**PROBLEM REQUIREMENTS**
When you return the material, keep every line exactly as it is and omit the pictures.

**DATA FOR THIS TASK**
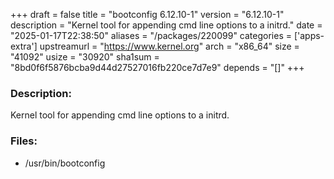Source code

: +++
draft = false
title = "bootconfig 6.12.10-1"
version = "6.12.10-1"
description = "Kernel tool for appending cmd line options to a initrd."
date = "2025-01-17T22:38:50"
aliases = "/packages/220099"
categories = ['apps-extra']
upstreamurl = "https://www.kernel.org"
arch = "x86_64"
size = "41092"
usize = "30920"
sha1sum = "8bd0f6f5876bcba9d44d27527016fb220ce7d7e9"
depends = "[]"
+++
### Description: 
Kernel tool for appending cmd line options to a initrd.

### Files: 
* /usr/bin/bootconfig
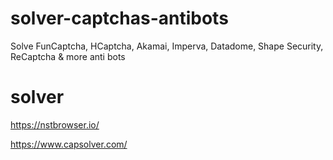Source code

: # solver-captchas-antibots
Solve FunCaptcha, HCaptcha, Akamai, Imperva, Datadome, Shape Security, ReCaptcha &amp; more anti bots


# solver
https://nstbrowser.io/

https://www.capsolver.com/
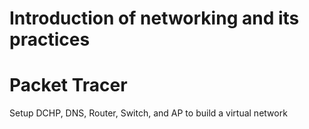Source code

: # Introduction of networking and its practices
# Packet Tracer
Setup DCHP, DNS, Router, Switch, and AP to build a virtual network
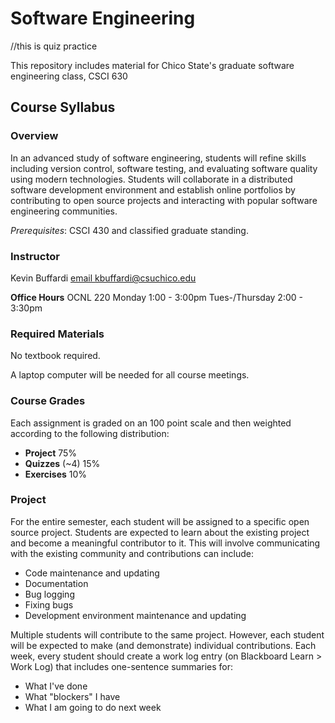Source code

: # Software Engineering
//this is quiz practice

This repository includes material for Chico State's graduate software engineering class, CSCI 630

## Course Syllabus

### Overview

In an advanced study of software engineering, students will refine skills including version control, software testing, and evaluating software quality using modern technologies. Students will collaborate in a distributed software development environment and establish online portfolios by contributing to open source projects and interacting with popular software engineering communities.

*Prerequisites*: CSCI 430 and classified graduate standing.

### Instructor

Kevin Buffardi [email kbuffardi@csuchico.edu](mailto:kbuffardi@csuchico.edu)

**Office Hours**
OCNL 220
Monday 1:00 - 3:00pm
Tues-/Thursday 2:00 - 3:30pm

### Required Materials

No textbook required.

A laptop computer will be needed for all course meetings.

### Course Grades

Each assignment is graded on an 100 point scale and then weighted according to the following distribution:

* **Project** 75%
* **Quizzes** (~4) 15%
* **Exercises** 10%

### Project

For the entire semester, each student will be assigned to a specific open source project. Students are expected to learn about the existing project and become a meaningful contributor to it. This will involve communicating with the existing community and contributions can include:

* Code maintenance and updating
* Documentation
* Bug logging
* Fixing bugs
* Development environment maintenance and updating

Multiple students will contribute to the same project. However, each student will be expected to make (and demonstrate) individual contributions. Each week, every student should create a work log entry (on Blackboard Learn > Work Log) that includes one-sentence summaries for:

* What I've done
* What "blockers" I have
* What I am going to do next week



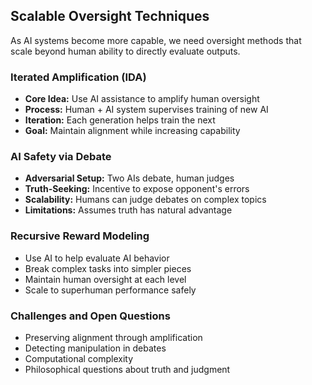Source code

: ## Scalable Oversight Techniques

As AI systems become more capable, we need oversight methods that scale beyond human ability to directly evaluate outputs.

### Iterated Amplification (IDA)

-   **Core Idea:** Use AI assistance to amplify human oversight
-   **Process:** Human + AI system supervises training of new AI
-   **Iteration:** Each generation helps train the next
-   **Goal:** Maintain alignment while increasing capability

### AI Safety via Debate

-   **Adversarial Setup:** Two AIs debate, human judges
-   **Truth-Seeking:** Incentive to expose opponent's errors
-   **Scalability:** Humans can judge debates on complex topics
-   **Limitations:** Assumes truth has natural advantage

### Recursive Reward Modeling

-   Use AI to help evaluate AI behavior
-   Break complex tasks into simpler pieces
-   Maintain human oversight at each level
-   Scale to superhuman performance safely

### Challenges and Open Questions

-   Preserving alignment through amplification
-   Detecting manipulation in debates
-   Computational complexity
-   Philosophical questions about truth and judgment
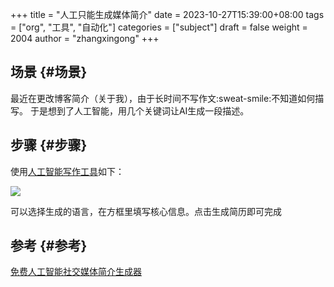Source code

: +++
title = "人工只能生成媒体简介"
date = 2023-10-27T15:39:00+08:00
tags = ["org", "工具", "自动化"]
categories = ["subject"]
draft = false
weight = 2004
author = "zhangxingong"
+++

## 场景 {#场景}

最近在更改博客简介（关于我），由于长时间不写作文:sweat-smile:不知道如何描写。
于是想到了人工智能，用几个关键词让AI生成一段描述。


## 步骤 {#步骤}

使用[人工智能写作工具](https://ahrefs.com/zh/writing-tools/bio-generator)如下：

![](/img/15-36-53_5_screenshot.png)

可以选择生成的语言，在方框里填写核心信息。点击生成简历即可完成


## 参考 {#参考}

[免费人工智能社交媒体简介生成器](https://ahrefs.com/zh/writing-tools/bio-generator)
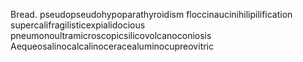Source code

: Bread. 
pseudopseudohypoparathyroidism
floccinaucinihilipilification
supercalifragilisticexpialidocious
pneumonoultramicroscopicsilicovolcanoconiosis
Aequeosalinocalcalinoceracealuminocupreovitric
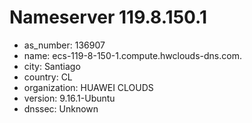 # Nameserver 119.8.150.1

* as_number: 136907
* name: ecs-119-8-150-1.compute.hwclouds-dns.com.
* city: Santiago
* country: CL
* organization: HUAWEI CLOUDS
* version: 9.16.1-Ubuntu
* dnssec: Unknown
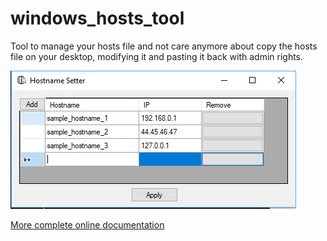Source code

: # windows_hosts_tool
Tool to manage your hosts file and not care anymore about copy the hosts file on your desktop, modifying it and pasting it back with admin rights.

![](README_content/hosts.png)

[More complete online documentation](./README/manual.en.html)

**ANSWER SECTION**
Source code

: +++
draft = false
title = "bootconfig 6.12.10-1"
version = "6.12.10-1"
description = "Kernel tool for appending cmd line options to a initrd."
date = "2025-01-17T22:38:50"
aliases = "/packages/220099"
categories = ['apps-extra']
upstreamurl = "https://www.kernel.org"
arch = "x86_64"
size = "41092"
usize = "30920"
sha1sum = "8bd0f6f5876bcba9d44d27527016fb220ce7d7e9"
depends = "[]"
+++
### Description: 
Kernel tool for appending cmd line options to a initrd.

### Files: 
* /usr/bin/bootconfig
Source code

: # solver-captchas-antibots
Solve FunCaptcha, HCaptcha, Akamai, Imperva, Datadome, Shape Security, ReCaptcha &amp; more anti bots


# solver
https://nstbrowser.io/

https://www.capsolver.com/
Source code

: # Introduction of networking and its practices
# Packet Tracer
Setup DCHP, DNS, Router, Switch, and AP to build a virtual network
Source code

: # Software Engineering
//this is quiz practice

This repository includes material for Chico State's graduate software engineering class, CSCI 630

## Course Syllabus

### Overview

In an advanced study of software engineering, students will refine skills including version control, software testing, and evaluating software quality using modern technologies. Students will collaborate in a distributed software development environment and establish online portfolios by contributing to open source projects and interacting with popular software engineering communities.

*Prerequisites*: CSCI 430 and classified graduate standing.

### Instructor

Kevin Buffardi [email kbuffardi@csuchico.edu](mailto:kbuffardi@csuchico.edu)

**Office Hours**
OCNL 220
Monday 1:00 - 3:00pm
Tues-/Thursday 2:00 - 3:30pm

### Required Materials

No textbook required.

A laptop computer will be needed for all course meetings.

### Course Grades

Each assignment is graded on an 100 point scale and then weighted according to the following distribution:

* **Project** 75%
* **Quizzes** (~4) 15%
* **Exercises** 10%

### Project

For the entire semester, each student will be assigned to a specific open source project. Students are expected to learn about the existing project and become a meaningful contributor to it. This will involve communicating with the existing community and contributions can include:

* Code maintenance and updating
* Documentation
* Bug logging
* Fixing bugs
* Development environment maintenance and updating

Multiple students will contribute to the same project. However, each student will be expected to make (and demonstrate) individual contributions. Each week, every student should create a work log entry (on Blackboard Learn > Work Log) that includes one-sentence summaries for:

* What I've done
* What "blockers" I have
* What I am going to do next week



Source code

: ## Scalable Oversight Techniques

As AI systems become more capable, we need oversight methods that scale beyond human ability to directly evaluate outputs.

### Iterated Amplification (IDA)

-   **Core Idea:** Use AI assistance to amplify human oversight
-   **Process:** Human + AI system supervises training of new AI
-   **Iteration:** Each generation helps train the next
-   **Goal:** Maintain alignment while increasing capability

### AI Safety via Debate

-   **Adversarial Setup:** Two AIs debate, human judges
-   **Truth-Seeking:** Incentive to expose opponent's errors
-   **Scalability:** Humans can judge debates on complex topics
-   **Limitations:** Assumes truth has natural advantage

### Recursive Reward Modeling

-   Use AI to help evaluate AI behavior
-   Break complex tasks into simpler pieces
-   Maintain human oversight at each level
-   Scale to superhuman performance safely

### Challenges and Open Questions

-   Preserving alignment through amplification
-   Detecting manipulation in debates
-   Computational complexity
-   Philosophical questions about truth and judgment
Source code

: +++
title = "人工只能生成媒体简介"
date = 2023-10-27T15:39:00+08:00
tags = ["org", "工具", "自动化"]
categories = ["subject"]
draft = false
weight = 2004
author = "zhangxingong"
+++

## 场景 {#场景}

最近在更改博客简介（关于我），由于长时间不写作文:sweat-smile:不知道如何描写。
于是想到了人工智能，用几个关键词让AI生成一段描述。


## 步骤 {#步骤}

使用[人工智能写作工具](https://ahrefs.com/zh/writing-tools/bio-generator)如下：

![](/img/15-36-53_5_screenshot.png)

可以选择生成的语言，在方框里填写核心信息。点击生成简历即可完成


## 参考 {#参考}

[免费人工智能社交媒体简介生成器](https://ahrefs.com/zh/writing-tools/bio-generator)
Source code

: Bread. 
pseudopseudohypoparathyroidism
floccinaucinihilipilification
supercalifragilisticexpialidocious
pneumonoultramicroscopicsilicovolcanoconiosis
Aequeosalinocalcalinoceracealuminocupreovitric
 # Nameserver 119.8.150.1

* as_number: 136907
* name: ecs-119-8-150-1.compute.hwclouds-dns.com.
* city: Santiago
* country: CL
* organization: HUAWEI CLOUDS
* version: 9.16.1-Ubuntu
* dnssec: Unknown
Source code

: # windows_hosts_tool
Tool to manage your hosts file and not care anymore about copy the hosts file on your desktop, modifying it and pasting it back with admin rights.

![](README_content/hosts.png)

[More complete online documentation](./README/manual.en.html)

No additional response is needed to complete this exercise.